Q&A: Microsoft's Bob Muglia Talks Cloud Computing
Dig into Microsoft's definition of private cloud, its take on what IT should do to prep for a move to the cloud, licensing changes and more.
Fri, October 08, 2010
Computerworld — Microsoft (MSFT) CEO Steve Ballmer says the software giant is "all in" when it comes to cloud computing and he's relying on Bob Muglia to play the hand in this high-stakes game. As president of the nearly $15 billion Server and Tools Division of Microsoft, Muglia controls key data center products like Windows Server, SQL Server and System Center, as well as the Windows Azure platform-as-a-service (Paas) offering that is a key underpinning of the company's cloud strategy.
In this interview with IDG Enterprise Chief Content Officer John Gallant and InfoWorld.com Editor in Chief Eric Knorr, Muglia talked about how customers are making the move to cloud and what they need to be doing right now. He also staked Microsoft's claim to leadership in the emerging cloud market, talked about the Windows Azure private-cloud appliance and explained what customers can learn from the City of Los Angeles' challenges using Google (GOOG) Apps.
How do you envision customers making the transition to the cloud? The thing about the cloud is that it really is the delivery of IT as a service and customers being able to adopt services to run their business. It's happening at somewhat different paces based on the workload. We see some workloads like e-mail collaboration that are moving very, very rapidly towards the cloud.

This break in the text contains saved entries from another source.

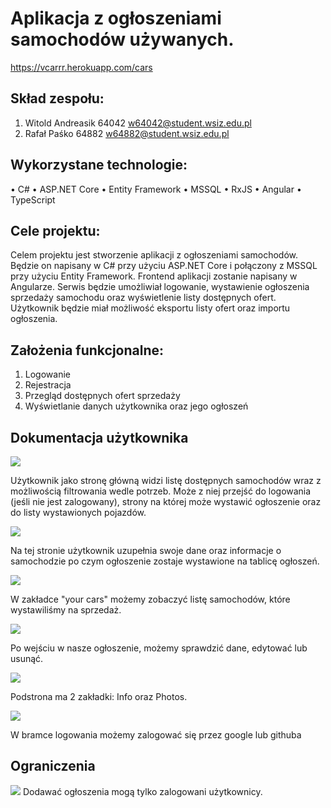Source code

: # Aplikacja z ogłoszeniami samochodów używanych.

https://vcarrr.herokuapp.com/cars

## Skład zespołu: 

1. Witold Andreasik 64042 w64042@student.wsiz.edu.pl
2. Rafał Paśko 64882 w64882@student.wsiz.edu.pl

## Wykorzystane technologie: 

• C# 
• ASP.NET Core
• Entity Framework
• MSSQL
• RxJS
• Angular
• TypeScript

## Cele projektu: 

Celem projektu jest stworzenie aplikacji z ogłoszeniami samochodów. Będzie on napisany w 
C# przy użyciu ASP.NET Core i połączony z MSSQL przy użyciu Entity Framework. Frontend 
aplikacji zostanie napisany w Angularze. Serwis będzie umożliwiał logowanie, wystawienie
ogłoszenia sprzedaży samochodu oraz wyświetlenie listy dostępnych ofert. Użytkownik będzie 
miał możliwość eksportu listy ofert oraz importu ogłoszenia.

## Założenia funkcjonalne: 

1. Logowanie
2. Rejestracja
3. Przegląd dostępnych ofert sprzedaży
4. Wyświetlanie danych użytkownika oraz jego ogłoszeń

## Dokumentacja użytkownika

![](https://i.imgur.com/UiBPFy2.png)

Użytkownik jako stronę główną widzi listę dostępnych samochodów wraz z możliwością filtrowania wedle potrzeb. Może z niej przejść do logowania (jeśli nie jest zalogowany), strony na której może wystawić ogłoszenie oraz do listy wystawionych pojazdów.

![](https://i.imgur.com/7YFBEzP.png)

Na tej stronie użytkownik uzupełnia swoje dane oraz informacje o samochodzie po czym ogłoszenie zostaje wystawione na tablicę ogłoszeń.

![](https://i.imgur.com/0jIMHU9.png)

W zakładce "your cars" możemy zobaczyć listę samochodów, które wystawiliśmy na sprzedaż.

![](https://i.imgur.com/TFuveXo.png)

Po wejściu w nasze ogłoszenie, możemy sprawdzić dane, edytować lub usunąć.

![](https://i.imgur.com/VZFsbTA.png)

Podstrona ma 2 zakładki: Info oraz Photos.

![](https://i.imgur.com/Vk3pP52.png)

W bramce logowania możemy zalogować się przez google lub githuba

## Ograniczenia
![](https://i.imgur.com/6KDmHty.png)
Dodawać ogłoszenia mogą tylko zalogowani użytkownicy.
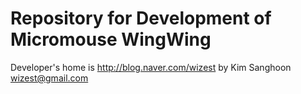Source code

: # Repository for Development of Micromouse WingWing #

Developer's home is
http://blog.naver.com/wizest
by Kim Sanghoon
wizest@gmail.com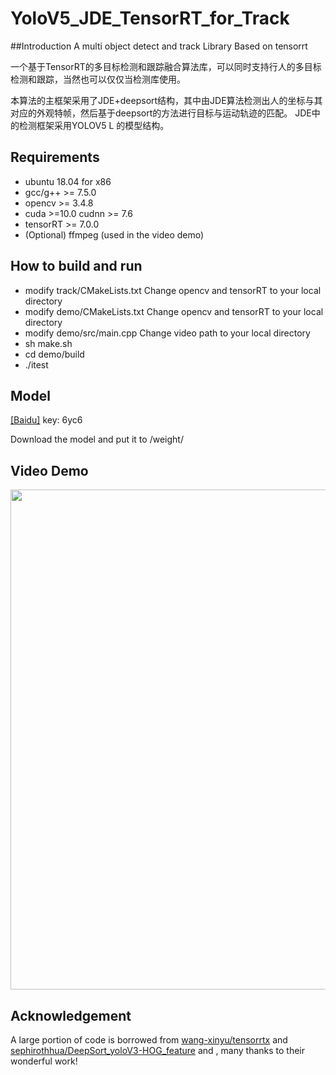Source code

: # YoloV5_JDE_TensorRT_for_Track

##Introduction
A multi object detect and track Library Based on tensorrt

一个基于TensorRT的多目标检测和跟踪融合算法库，可以同时支持行人的多目标检测和跟踪，当然也可以仅仅当检测库使用。

本算法的主框架采用了JDE+deepsort结构，其中由JDE算法检测出人的坐标与其对应的外观特帧，然后基于deepsort的方法进行目标与运动轨迹的匹配。
JDE中的检测框架采用YOLOV5 L 的模型结构。

## Requirements
* ubuntu 18.04 for x86
* gcc/g++ >= 7.5.0  
* opencv >= 3.4.8
* cuda >=10.0  cudnn >= 7.6
* tensorRT >= 7.0.0
* (Optional) ffmpeg (used in the video demo)

## How to build and run
* modify track/CMakeLists.txt Change opencv and tensorRT to your local directory
* modify demo/CMakeLists.txt Change opencv and tensorRT to your local directory
* modify demo/src/main.cpp Change video path to your local directory
* sh make.sh
* cd demo/build
* ./itest

## Model

[[Baidu]](https://pan.baidu.com/s/1iYL3iV_qzJaE3GXn1S4NNg)  key: 6yc6

Download the model and put it to /weight/

## Video Demo
<img src="assets/demo.gif" width="800"/>

## Acknowledgement
A large portion of code is borrowed from [wang-xinyu/tensorrtx](https://github.com/wang-xinyu/tensorrtx) and [sephirothhua/DeepSort_yoloV3-HOG_feature](https://github.com/sephirothhua/DeepSort_yoloV3-HOG_feature) and , many thanks to their wonderful work!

Virtually every customer that we're working with on e-mail is having a conversation about [whether it] is time for them to move those workloads into a cloud service. Many are choosing yes. We're being very successful with our business productivity online services and helping customers make that transition with those workloads. Some are saying, 'Well, maybe it isn't really the time for me. Maybe I have some regulatory issues. Maybe I feel like I run the operation efficiently myself and it's not my business issue at the moment.' But it is a conversation that is happening almost everywhere, and it is a set of workloads that is moving very, very rapidly. We see other workloads like CRM probably moving pretty quickly because of the distributed -- geographic -- nature of the force of people that work with CRM. There are other business applications that are very well suited for the cloud. I think about an application that requires significant amounts of computing horsepower for a period of time, but then may not require it all the time, like high-performance applications, simulations, modeling, things like that. Or they're areas where you're reaching out and connecting to your supply chain or to your partners -- your sales partners and distributors. Those are also good examples of business applications that need to be built. They're not standardized apps like e-mail, but they are business applications that are well suited to the cloud.